A while back, I remember adding a font to be as easy as:
1) Place font in ${LOCALBASE}/X11/fonts/whatever directory
2) Run an [cmd=]mkfontdir[/cmd] command in said directory
3) Run an [cmd=]xset fp+ /path/to/said/directory[/cmd]
4) Run an [cmd=]xset fp rehash[/cmd] command
5) Restart X

This, however, does not seem to be the case any longer. There are XML files to create/edit as well as some other stuff inside ${LOCALBASE}/etc/fonts that needs to be enabled/edited. Aside from trying the above steps, I've also added the font directory to my Xorg.conf file, I've placed the file in my ~/.fonts directory and ran an [cmd=]fc-cache -v -f[/cmd] and it seems to add it without any issue. I've installed x11-fonts/xfontsel which also sees the font as available, yet when I run [cmd=]aterm -fn smoothansi[/cmd] I get the following error aterm: can't load font "smoothansi". I'm completely stumped as to why I am unable to use this font.
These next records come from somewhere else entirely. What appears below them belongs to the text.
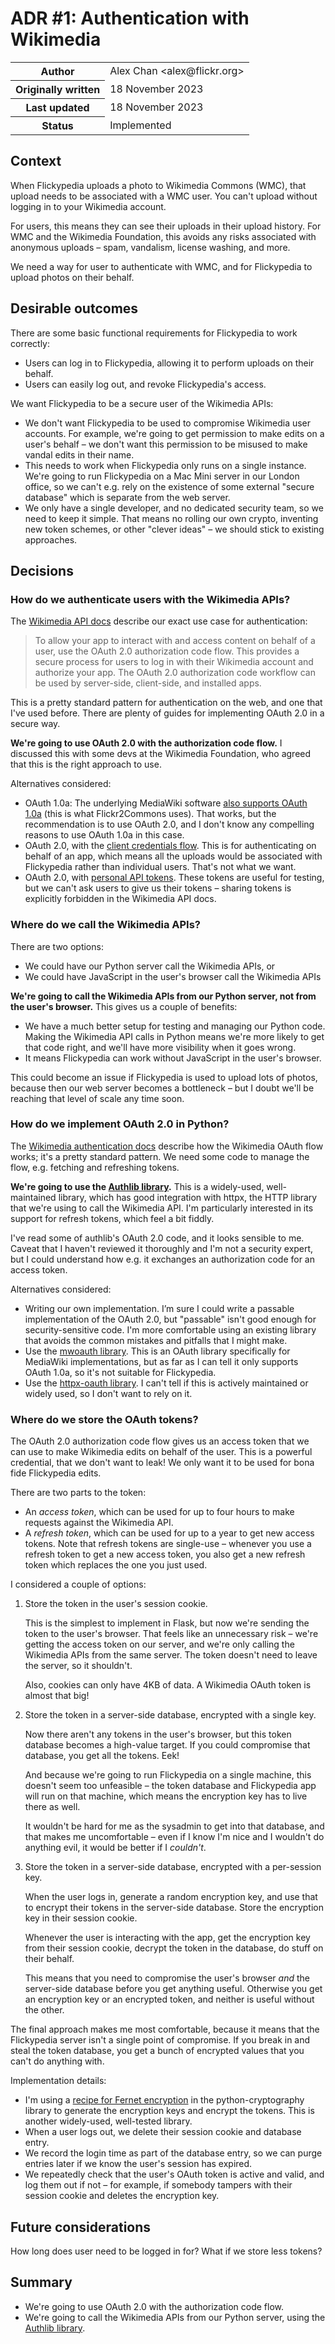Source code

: # ADR #1: Authentication with Wikimedia

<table>
  <tr>
    <th>Author</th>
    <td>Alex Chan &lt;alex@flickr.org&gt;</td>
  </tr>
  <tr>
    <th>Originally written</th>
    <td>18 November 2023</td>
  </tr>
  <tr>
    <th>Last updated</th>
    <td>18 November 2023</td>
  </tr>
  <tr>
    <th>Status</th>
    <td>Implemented</td>
  </tr>
</table>

## Context

When Flickypedia uploads a photo to Wikimedia Commons (WMC), that upload needs to be associated with a WMC user.
You can't upload without logging in to your Wikimedia account.

For users, this means they can see their uploads in their upload history.
For WMC and the Wikimedia Foundation, this avoids any risks associated with anonymous uploads – spam, vandalism, license washing, and more.

We need a way for user to authenticate with WMC, and for Flickypedia to upload photos on their behalf.

## Desirable outcomes

There are some basic functional requirements for Flickypedia to work correctly:

*   Users can log in to Flickypedia, allowing it to perform uploads on their behalf.
*   Users can easily log out, and revoke Flickypedia's access.

We want Flickypedia to be a secure user of the Wikimedia APIs:

*   We don't want Flickypedia to be used to compromise Wikimedia user accounts.
    For example, we're going to get permission to make edits on a user's behalf – we don't want this permission to be misused to make vandal edits in their name.
*   This needs to work when Flickypedia only runs on a single instance.
    We're going to run Flickypedia on a Mac Mini server in our London office, so we can't e.g. rely on the existence of some external "secure database" which is separate from the web server.
*   We only have a single developer, and no dedicated security team, so we need to keep it simple.
    That means no rolling our own crypto, inventing new token schemes, or other "clever ideas" – we should stick to existing approaches.

## Decisions

### How do we authenticate users with the Wikimedia APIs?

The [Wikimedia API docs][wikimedia_auth] describe our exact use case for authentication:

> To allow your app to interact with and access content on behalf of a user, use the OAuth 2.0 authorization code flow.
> This provides a secure process for users to log in with their Wikimedia account and authorize your app.
> The OAuth 2.0 authorization code workflow can be used by server-side, client-side, and installed apps.

This is a pretty standard pattern for authentication on the web, and one that I've used before.
There are plenty of guides for implementing OAuth 2.0 in a secure way.

**We're going to use OAuth 2.0 with the authorization code flow.**
I discussed this with some devs at the Wikimedia Foundation, who agreed that this is the right approach to use.

Alternatives considered:

*   OAuth 1.0a: The underlying MediaWiki software [also supports OAuth 1.0a][mediawiki_oauth] (this is what Flickr2Commons uses).
    That works, but the recommendation is to use OAuth 2.0, and I don't know any compelling reasons to use OAuth 1.0a in this case.
*   OAuth 2.0, with the [client credentials flow][client_credentials].
    This is for authenticating on behalf of an app, which means all the uploads would be associated with Flickypedia rather than individual users.
    That's not what we want.
*   OAuth 2.0, with [personal API tokens][api_tokens].
    These tokens are useful for testing, but we can't ask users to give us their tokens – sharing tokens is explicitly forbidden in the Wikimedia API docs.

[mediawiki_oauth]: https://www.mediawiki.org/wiki/OAuth/For_Developers
[wikimedia_auth]: https://api.wikimedia.org/wiki/Authentication
[client_credentials]: https://api.wikimedia.org/wiki/Authentication#App_authentication
[api_tokens]: https://api.wikimedia.org/wiki/Authentication#Personal_API_tokens

### Where do we call the Wikimedia APIs?

There are two options:

*   We could have our Python server call the Wikimedia APIs, or
*   We could have JavaScript in the user's browser call the Wikimedia APIs

**We're going to call the Wikimedia APIs from our Python server, not from the user's browser.**
This gives us a couple of benefits:

*   We have a much better setup for testing and managing our Python code.
    Making the Wikimedia API calls in Python means we're more likely to get that code right, and we'll have more visibility when it goes wrong.
*   It means Flickypedia can work without JavaScript in the user's browser.

This could become an issue if Flickypedia is used to upload lots of photos, because then our web server becomes a bottleneck – but I doubt we'll be reaching that level of scale any time soon.

### How do we implement OAuth 2.0 in Python?

The [Wikimedia authentication docs][wikimedia_auth] describe how the Wikimedia OAuth flow works; it's a pretty standard pattern.
We need some code to manage the flow, e.g. fetching and refreshing tokens.

**We're going to use the [Authlib library][authlib].**
This is a widely-used, well-maintained library, which has good integration with httpx, the HTTP library that we're using to call the Wikimedia API.
I'm particularly interested in its support for refresh tokens, which feel a bit fiddly.

I've read some of authlib's OAuth 2.0 code, and it looks sensible to me.
Caveat that I haven't reviewed it thoroughly and I'm not a security expert, but I could understand how e.g. it exchanges an authorization code for an access token.

Alternatives considered:

*   Writing our own implementation.
    I’m sure I could write a passable implementation of the OAuth 2.0, but "passable" isn't good enough for security-sensitive code.
    I'm more comfortable using an existing library that avoids the common mistakes and pitfalls that I might make.
*   Use the [mwoauth library][mwoauth].
    This is an OAuth library specifically for MediaWiki implementations, but as far as I can tell it only supports OAuth 1.0a, so it's not suitable for Flickypedia.
*   Use the [httpx-oauth library][httpx_oauth].
    I can't tell if this is actively maintained or widely used, so I don't want to rely on it.

[authlib]: https://authlib.org/
[mwoauth]: https://pypi.org/project/mwoauth/
[httpx_oauth]: https://frankie567.github.io/httpx-oauth/

### Where do we store the OAuth tokens?

The OAuth 2.0 authorization code flow gives us an access token that we can use to make Wikimedia edits on behalf of the user.
This is a powerful credential, that we don't want to leak!
We only want it to be used for bona fide Flickypedia edits.

There are two parts to the token:

*   An *access token*, which can be used for up to four hours to make requests against the Wikimedia API.
*   A *refresh token*, which can be used for up to a year to get new access tokens.
    Note that refresh tokens are single-use – whenever you use a refresh token to get a new access token, you also get a new refresh token which replaces the one you just used.

I considered a couple of options:

1.  Store the token in the user's session cookie.

    This is the simplest to implement in Flask, but now we're sending the token to the user's browser.
    That feels like an unnecessary risk – we're getting the access token on our server, and we're only calling the Wikimedia APIs from the same server.
    The token doesn't need to leave the server, so it shouldn't.

    Also, cookies can only have 4KB of data.
    A Wikimedia OAuth token is almost that big!

2.  Store the token in a server-side database, encrypted with a single key.

    Now there aren't any tokens in the user's browser, but this token database becomes a high-value target.
    If you could compromise that database, you get all the tokens.
    Eek!

    And because we're going to run Flickypedia on a single machine, this doesn't seem too unfeasible – the token database and Flickypedia app will run on that machine, which means the encryption key has to live there as well.

    It wouldn't be hard for me as the sysadmin to get into that database, and that makes me uncomfortable – even if I know I'm nice and I wouldn't do anything evil, it would be better if I *couldn't*.

3.  Store the token in a server-side database, encrypted with a per-session key.

    When the user logs in, generate a random encryption key, and use that to encrypt their tokens in the server-side database.
    Store the encryption key in their session cookie.

    Whenever the user is interacting with the app, get the encryption key from their session cookie, decrypt the token in the database, do stuff on their behalf.

    This means that you need to compromise the user's browser *and* the server-side database before you get anything useful.
    Otherwise you get an encryption key or an encrypted token, and neither is useful without the other.

The final approach makes me most comfortable, because it means that the Flickypedia server isn't a single point of compromise.
If you break in and steal the token database, you get a bunch of encrypted values that you can't do anything with.

Implementation details:

*   I'm using a [recipe for Fernet encryption][fernet] in the python-cryptography library to generate the encryption keys and encrypt the tokens.
    This is another widely-used, well-tested library.
*   When a user logs out, we delete their session cookie and database entry.
*   We record the login time as part of the database entry, so we can purge entries later if we know the user's session has expired.
*   We repeatedly check that the user's OAuth token is active and valid, and log them out if not – for example, if somebody tampers with their session cookie and deletes the encryption key.

[fernet]: https://cryptography.io/en/latest/fernet/

## Future considerations

How long does user need to be logged in for?
What if we store less tokens?

## Summary

*   We're going to use OAuth 2.0 with the authorization code flow.
*   We're going to call the Wikimedia APIs from our Python server, using the [Authlib library][authlib].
The font, if anyone is interested, is located at http://ww2.purplehat.org/~ek/files/smoothansi.pcf.gz 

Can someone please help me figure out what I need to do in order to use this font in X?

Thanks,
Janketh Jay


----------



## dh (Mar 14, 2013)

Restarting X will undo your [cmd=]xset[/cmd] commands. You should add those [cmd=]xset[/cmd] commands to your ~/.xinitrc file.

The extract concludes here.